The Origin of Deep Acoustic Sources Associated with Solar Magnetic Structures

Abstract

Abstract It is generally accepted that solar acoustic (p) modes are excited by near-surface turbulent motions, in particular by downdrafts and interacting vortices in intergranular lanes. Recent analysis of Solar Dynamics Observatory data by Zhao et al. (2015) revealed fast-moving waves around sunspots, which are consistent with magnetoacoustic waves excited approximately 5 Mm beneath the sunspot. We analyzed 3D radiative MHD simulations of solar magnetoconvection with a self-organized pore-like magnetic structure, and identified more than 600 individual acoustic events both inside and outside this structure. By performing a case-by-case study, we found that acoustic sources surrounding the magnetic structure are associated with downdrafts. Their depth correlates with downdraft speed and magnetic field strength. The sources often can be transported into deeper layers by downdrafts. The wave front shape, in the case of a strong or inclined downdraft, can be stretched along the downdraft. Inside the magnetic structure, excitation of acoustic waves is driven by converging flows.
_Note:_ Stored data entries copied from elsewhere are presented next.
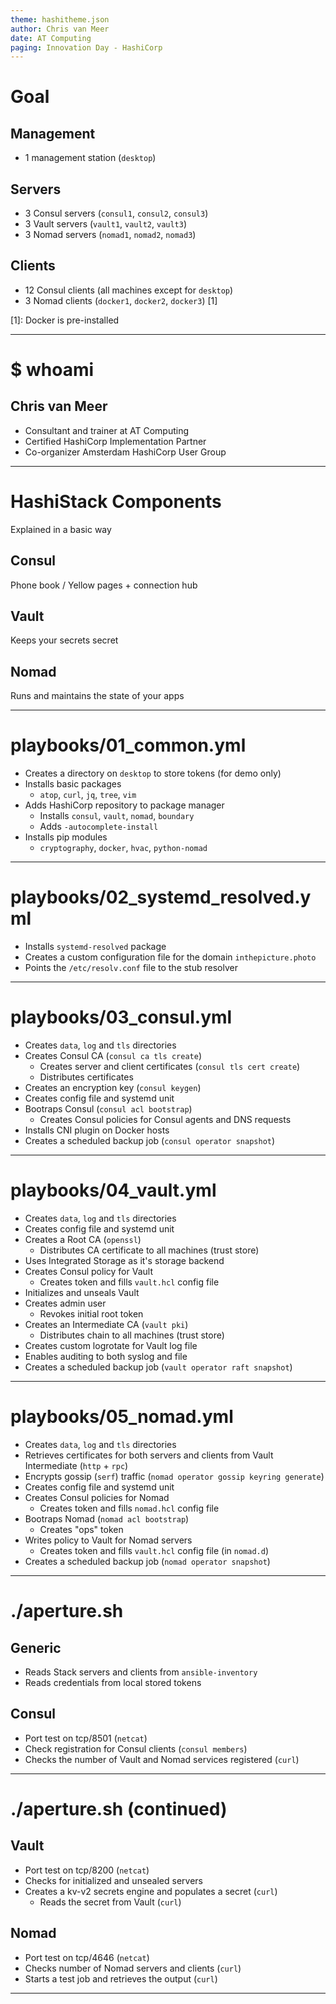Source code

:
 ```yaml
---
theme: hashitheme.json
author: Chris van Meer
date: AT Computing
paging: Innovation Day - HashiCorp
---
```


# Goal

## Management

- 1 management station (`desktop`)

## Servers

- 3 Consul servers (`consul1`, `consul2`, `consul3`)
- 3 Vault servers (`vault1`, `vault2`, `vault3`)
- 3 Nomad servers (`nomad1`, `nomad2`, `nomad3`)

## Clients

- 12 Consul clients (all machines except for `desktop`)
- 3 Nomad clients (`docker1`, `docker2`, `docker3`) [1]

[1]: Docker is pre-installed

---

# $ whoami

## Chris van Meer

- Consultant and trainer at AT Computing
- Certified HashiCorp Implementation Partner
- Co-organizer Amsterdam HashiCorp User Group

---

# HashiStack Components

Explained in a basic way

## Consul

Phone book / Yellow pages + connection hub

## Vault

Keeps your secrets secret

## Nomad

Runs and maintains the state of your apps

---

# playbooks/01_common.yml

- Creates a directory on `desktop` to store tokens (for demo only)
- Installs basic packages
  - `atop`, `curl`, `jq`, `tree`, `vim`
- Adds HashiCorp repository to package manager
  - Installs `consul`, `vault`, `nomad`, `boundary`
  - Adds `-autocomplete-install`
- Installs pip modules
  - `cryptography`, `docker`, `hvac`, `python-nomad`

---

# playbooks/02_systemd_resolved.yml

- Installs `systemd-resolved` package
- Creates a custom configuration file for the domain `inthepicture.photo`
- Points the `/etc/resolv.conf` file to the stub resolver

---

# playbooks/03_consul.yml

- Creates `data`, `log` and `tls` directories
- Creates Consul CA (`consul ca tls create`)
  - Creates server and client certificates (`consul tls cert create`)
  - Distributes certificates
- Creates an encryption key (`consul keygen`)
- Creates config file and systemd unit
- Bootraps Consul (`consul acl bootstrap`)
  - Creates Consul policies for Consul agents and DNS requests
- Installs CNI plugin on Docker hosts
- Creates a scheduled backup job (`consul operator snapshot`)

---

# playbooks/04_vault.yml

- Creates `data`, `log` and `tls` directories
- Creates config file and systemd unit
- Creates a Root CA (`openssl`)
  - Distributes CA certificate to all machines (trust store)
- Uses Integrated Storage as it's storage backend
- Creates Consul policy for Vault
  - Creates token and fills `vault.hcl` config file
- Initializes and unseals Vault
- Creates admin user
  - Revokes initial root token
- Creates an Intermediate CA (`vault pki`)
  - Distributes chain to all machines (trust store)
- Creates custom logrotate for Vault log file
- Enables auditing to both syslog and file
- Creates a scheduled backup job (`vault operator raft snapshot`)

---

# playbooks/05_nomad.yml

- Creates `data`, `log` and `tls` directories
- Retrieves certificates for both servers and clients from Vault Intermediate (`http` + `rpc`)
- Encrypts gossip (`serf`) traffic (`nomad operator gossip keyring generate`)
- Creates config file and systemd unit
- Creates Consul policies for Nomad
  - Creates token and fills `nomad.hcl` config file
- Bootraps Nomad (`nomad acl bootstrap`)
  - Creates "ops" token
- Writes policy to Vault for Nomad servers
  - Creates token and fills `vault.hcl` config file (in `nomad.d`)
- Creates a scheduled backup job (`nomad operator snapshot`)

---

# ./aperture.sh

## Generic

- Reads Stack servers and clients from `ansible-inventory`
- Reads credentials from local stored tokens

## Consul

- Port test on tcp/8501 (`netcat`)
- Check registration for Consul clients (`consul members`)
- Checks the number of Vault and Nomad services registered (`curl`)

---

# ./aperture.sh (continued)

## Vault

- Port test on tcp/8200 (`netcat`)
- Checks for initialized and unsealed servers
- Creates a kv-v2 secrets engine and populates a secret (`curl`)
  - Reads the secret from Vault (`curl`)

## Nomad

- Port test on tcp/4646 (`netcat`)
- Checks number of Nomad servers and clients (`curl`)
- Starts a test job and retrieves the output (`curl`)

---
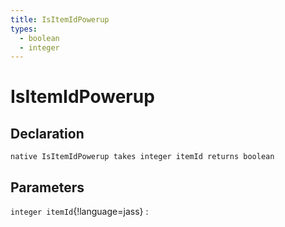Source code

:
 ```yaml
---
title: IsItemIdPowerup
types:
  - boolean
  - integer
---
```


# IsItemIdPowerup

## Declaration

```jass
native IsItemIdPowerup takes integer itemId returns boolean
```

## Parameters
`integer itemId`{!language=jass}
:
Frequently, strong converging plasma streams hit the structure boundaries, causing compressions in its interior that excite acoustic waves. Analysis of the depth distribution of acoustic events shows the strongest concentration at 0.2–1 Mm beneath the surface for the outside sources and mostly below 1 Mm inside the magnetic region, that is, deeper than their counterparts outside the magnetic region.